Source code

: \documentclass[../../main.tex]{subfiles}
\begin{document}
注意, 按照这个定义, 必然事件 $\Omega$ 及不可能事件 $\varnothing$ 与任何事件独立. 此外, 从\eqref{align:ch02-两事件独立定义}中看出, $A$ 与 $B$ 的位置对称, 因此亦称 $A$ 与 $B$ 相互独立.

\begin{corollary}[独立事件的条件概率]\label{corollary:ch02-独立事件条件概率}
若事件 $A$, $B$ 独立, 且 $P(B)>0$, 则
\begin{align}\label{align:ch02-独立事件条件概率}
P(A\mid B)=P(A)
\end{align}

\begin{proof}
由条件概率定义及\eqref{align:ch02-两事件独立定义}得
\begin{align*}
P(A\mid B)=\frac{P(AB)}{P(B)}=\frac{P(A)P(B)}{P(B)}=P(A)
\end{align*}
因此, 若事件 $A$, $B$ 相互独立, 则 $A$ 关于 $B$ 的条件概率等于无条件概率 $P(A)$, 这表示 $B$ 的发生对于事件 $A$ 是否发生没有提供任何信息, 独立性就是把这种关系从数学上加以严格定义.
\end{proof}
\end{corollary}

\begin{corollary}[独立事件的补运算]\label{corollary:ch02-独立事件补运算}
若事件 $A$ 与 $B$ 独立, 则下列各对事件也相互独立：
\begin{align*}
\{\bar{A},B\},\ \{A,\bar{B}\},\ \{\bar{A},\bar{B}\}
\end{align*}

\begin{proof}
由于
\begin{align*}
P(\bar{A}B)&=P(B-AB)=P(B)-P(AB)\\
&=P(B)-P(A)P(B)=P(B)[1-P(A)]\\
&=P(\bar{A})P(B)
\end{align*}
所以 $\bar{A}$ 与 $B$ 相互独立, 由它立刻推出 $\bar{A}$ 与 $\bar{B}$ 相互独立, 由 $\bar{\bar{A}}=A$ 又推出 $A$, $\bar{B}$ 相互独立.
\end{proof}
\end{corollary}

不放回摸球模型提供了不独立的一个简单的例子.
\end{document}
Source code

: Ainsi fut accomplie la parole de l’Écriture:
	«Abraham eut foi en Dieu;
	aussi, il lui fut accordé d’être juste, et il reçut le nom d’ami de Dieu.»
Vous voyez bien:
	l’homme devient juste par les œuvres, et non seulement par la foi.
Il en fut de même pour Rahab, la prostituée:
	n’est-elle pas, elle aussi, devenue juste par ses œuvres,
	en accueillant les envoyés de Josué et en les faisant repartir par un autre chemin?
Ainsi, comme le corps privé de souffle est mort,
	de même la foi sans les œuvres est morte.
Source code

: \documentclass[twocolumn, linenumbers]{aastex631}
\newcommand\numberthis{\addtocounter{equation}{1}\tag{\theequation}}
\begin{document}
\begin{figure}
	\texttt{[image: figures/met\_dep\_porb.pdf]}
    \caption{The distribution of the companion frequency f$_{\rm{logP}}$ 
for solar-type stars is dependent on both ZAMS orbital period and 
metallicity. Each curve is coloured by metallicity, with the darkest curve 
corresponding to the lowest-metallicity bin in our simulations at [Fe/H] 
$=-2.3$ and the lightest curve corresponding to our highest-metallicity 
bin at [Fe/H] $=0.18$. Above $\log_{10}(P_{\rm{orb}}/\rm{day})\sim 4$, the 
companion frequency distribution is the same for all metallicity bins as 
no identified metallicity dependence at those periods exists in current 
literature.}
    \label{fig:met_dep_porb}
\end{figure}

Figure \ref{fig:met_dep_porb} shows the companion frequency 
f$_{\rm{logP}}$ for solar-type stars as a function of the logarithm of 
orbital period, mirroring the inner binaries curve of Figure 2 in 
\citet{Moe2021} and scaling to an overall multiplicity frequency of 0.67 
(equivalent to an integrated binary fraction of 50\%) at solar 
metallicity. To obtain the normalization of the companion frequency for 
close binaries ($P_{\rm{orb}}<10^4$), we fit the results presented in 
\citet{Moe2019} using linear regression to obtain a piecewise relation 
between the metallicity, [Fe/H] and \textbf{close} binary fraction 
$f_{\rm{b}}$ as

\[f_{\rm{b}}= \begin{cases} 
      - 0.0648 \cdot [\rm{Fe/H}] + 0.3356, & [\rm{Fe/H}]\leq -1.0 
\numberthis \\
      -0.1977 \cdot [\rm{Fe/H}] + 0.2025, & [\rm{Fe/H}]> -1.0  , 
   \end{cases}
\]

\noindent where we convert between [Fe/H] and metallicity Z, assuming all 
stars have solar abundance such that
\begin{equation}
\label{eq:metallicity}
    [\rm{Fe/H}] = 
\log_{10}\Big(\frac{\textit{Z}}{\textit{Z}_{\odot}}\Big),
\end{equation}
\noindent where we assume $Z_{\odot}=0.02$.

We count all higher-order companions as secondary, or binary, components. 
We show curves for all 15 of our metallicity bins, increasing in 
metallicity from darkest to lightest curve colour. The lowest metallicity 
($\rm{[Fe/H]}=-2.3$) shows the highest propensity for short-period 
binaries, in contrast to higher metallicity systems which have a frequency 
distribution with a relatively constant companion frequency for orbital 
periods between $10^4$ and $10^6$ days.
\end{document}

|---|

- _TASK_
Take every line above that includes "periods" and list it.

- _EXERCISE ANSWER_
no identified metallicity dependence at those periods exists in current 
periods between $10^4$ and $10^6$ days.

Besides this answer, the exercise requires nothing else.